Although standard shampoos do a great job of cleaning everyday dirt and grease out of hair, they’re too gentle to wash out the more potent stuff. That’s where clarifying shampoos come in, which are designed to remove build-up from more stubborn items, including hair products.
This makes them a great candidate for removing coconut oil.
How to Use Clarifying Shampoo to Remove Coconut Oil
If you know how to wash your hair with a regular shampoo, you’ll be an old hand at washing it with clarifying shampoo. The two processes are practically the same.
However, take some care to select the right shampoo for the job.
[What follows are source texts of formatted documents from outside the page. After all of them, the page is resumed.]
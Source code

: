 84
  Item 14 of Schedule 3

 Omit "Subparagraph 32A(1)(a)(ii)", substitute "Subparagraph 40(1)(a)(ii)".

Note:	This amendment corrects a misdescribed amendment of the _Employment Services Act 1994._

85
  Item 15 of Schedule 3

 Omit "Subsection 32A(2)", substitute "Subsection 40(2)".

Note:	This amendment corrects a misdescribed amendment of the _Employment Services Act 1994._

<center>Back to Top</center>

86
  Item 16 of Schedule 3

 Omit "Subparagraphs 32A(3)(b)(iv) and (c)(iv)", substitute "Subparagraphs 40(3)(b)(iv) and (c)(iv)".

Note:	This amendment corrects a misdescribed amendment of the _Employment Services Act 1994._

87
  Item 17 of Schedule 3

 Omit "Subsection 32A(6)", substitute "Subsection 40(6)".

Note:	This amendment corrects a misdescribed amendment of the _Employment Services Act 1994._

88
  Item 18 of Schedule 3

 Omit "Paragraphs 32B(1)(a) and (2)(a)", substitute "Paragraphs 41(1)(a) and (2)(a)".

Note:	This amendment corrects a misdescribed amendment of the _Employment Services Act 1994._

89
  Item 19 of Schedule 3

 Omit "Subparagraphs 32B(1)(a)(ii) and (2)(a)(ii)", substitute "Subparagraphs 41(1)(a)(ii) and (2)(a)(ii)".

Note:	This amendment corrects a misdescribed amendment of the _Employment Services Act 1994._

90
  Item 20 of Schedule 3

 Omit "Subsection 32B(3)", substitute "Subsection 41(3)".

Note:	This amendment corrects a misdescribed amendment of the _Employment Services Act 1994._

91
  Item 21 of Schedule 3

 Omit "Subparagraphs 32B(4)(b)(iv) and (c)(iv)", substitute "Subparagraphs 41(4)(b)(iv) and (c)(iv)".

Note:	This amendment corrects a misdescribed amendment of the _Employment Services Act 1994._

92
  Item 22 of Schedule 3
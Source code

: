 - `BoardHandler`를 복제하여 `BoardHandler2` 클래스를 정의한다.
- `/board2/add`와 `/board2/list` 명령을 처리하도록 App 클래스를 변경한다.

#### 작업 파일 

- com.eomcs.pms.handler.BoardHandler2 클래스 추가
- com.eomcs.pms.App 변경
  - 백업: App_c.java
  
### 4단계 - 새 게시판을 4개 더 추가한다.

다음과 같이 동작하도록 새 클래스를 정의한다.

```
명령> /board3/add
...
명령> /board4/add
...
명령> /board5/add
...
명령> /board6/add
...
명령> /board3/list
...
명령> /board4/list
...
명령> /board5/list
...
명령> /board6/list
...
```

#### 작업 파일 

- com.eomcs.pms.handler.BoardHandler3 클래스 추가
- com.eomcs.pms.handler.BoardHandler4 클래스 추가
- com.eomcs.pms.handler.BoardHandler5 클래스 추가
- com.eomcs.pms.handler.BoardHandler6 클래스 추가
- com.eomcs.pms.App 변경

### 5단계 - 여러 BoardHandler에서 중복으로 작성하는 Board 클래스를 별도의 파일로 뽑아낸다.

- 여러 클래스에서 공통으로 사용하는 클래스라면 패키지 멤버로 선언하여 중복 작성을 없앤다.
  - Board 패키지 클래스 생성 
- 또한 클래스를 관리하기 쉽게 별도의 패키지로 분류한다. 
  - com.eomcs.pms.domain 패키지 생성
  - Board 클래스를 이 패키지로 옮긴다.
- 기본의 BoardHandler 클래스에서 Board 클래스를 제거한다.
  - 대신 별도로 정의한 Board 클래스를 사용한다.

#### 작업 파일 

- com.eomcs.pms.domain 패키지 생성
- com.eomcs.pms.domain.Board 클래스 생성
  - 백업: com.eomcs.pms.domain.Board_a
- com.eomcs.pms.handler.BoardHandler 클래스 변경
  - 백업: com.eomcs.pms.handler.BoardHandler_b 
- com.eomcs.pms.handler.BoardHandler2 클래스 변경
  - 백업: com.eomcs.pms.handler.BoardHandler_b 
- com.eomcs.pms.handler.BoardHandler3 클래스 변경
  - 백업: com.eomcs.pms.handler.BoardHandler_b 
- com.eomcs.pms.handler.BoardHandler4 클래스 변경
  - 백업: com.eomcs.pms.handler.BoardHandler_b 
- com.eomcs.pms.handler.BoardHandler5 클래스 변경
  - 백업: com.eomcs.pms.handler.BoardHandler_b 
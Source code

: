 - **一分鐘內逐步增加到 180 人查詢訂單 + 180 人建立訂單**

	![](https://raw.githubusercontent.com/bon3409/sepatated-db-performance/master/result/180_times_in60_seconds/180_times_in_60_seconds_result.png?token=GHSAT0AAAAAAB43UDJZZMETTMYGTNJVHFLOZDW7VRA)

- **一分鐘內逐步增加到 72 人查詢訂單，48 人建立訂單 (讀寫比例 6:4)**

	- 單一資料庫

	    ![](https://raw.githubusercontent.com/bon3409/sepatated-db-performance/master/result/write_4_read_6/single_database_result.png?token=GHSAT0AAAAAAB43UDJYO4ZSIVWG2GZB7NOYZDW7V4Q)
Make sure the product you choose is labeled as “clarifying” and that it contains a high percentage of surfactants (at least 12%).
If you’re in any doubt, you can usually tell clarifying shampoos apart from the rest by their appearance. They tend to be liquid-based and translucent rather than thick and creamy.
When it comes to the wash, make sure you really take the time to massage the shampoo into your scalp before washing it out. You might even want to repeat this process twice.
But bear in mind that you should only use clarifying shampoos once a week to give your hair a “deep clean.” Using them more often could result in damage to your hair.
If you still have some oil in your hair after using a clarifying shampoo, move on to a different method.
Most people would assume that if shampoo is unsuccessful at getting coconut oil out of your hair, dry shampoo won’t be much better.
What they don’t realize? Dry shampoo and shampoo don’t actually have that much in common (beyond their names).
While regular shampoo washes dirt and other buildup out of the hair using surfactants, dry shampoo actually absorbs the grease — usually with ingredients like alcohols and starches.
You’re probably wondering, doesn’t this mean that you’re just absorbing the coconut oil rather than getting rid of it?
Technically, yes. But once the dry shampoo has absorbed the grease for you, it’s easier to remove it — so grab a bottle and give it a go.
How to Use Dry Shampoo to Remove Coconut Oil
If you have an aerosol dry shampoo, spray a generous amount onto your scalp. Or, if you have a powder version, get around a tablespoon of the stuff and sprinkle it around the roots.
Don’t worry too much about the ends or strands of your hair. Oil is most stubborn around the roots, and the dry shampoo will travel down your hair as you brush it out anyway.
Once you’ve nicely coated the top of your head, comb through your hair slowly until you get the coconut oil out.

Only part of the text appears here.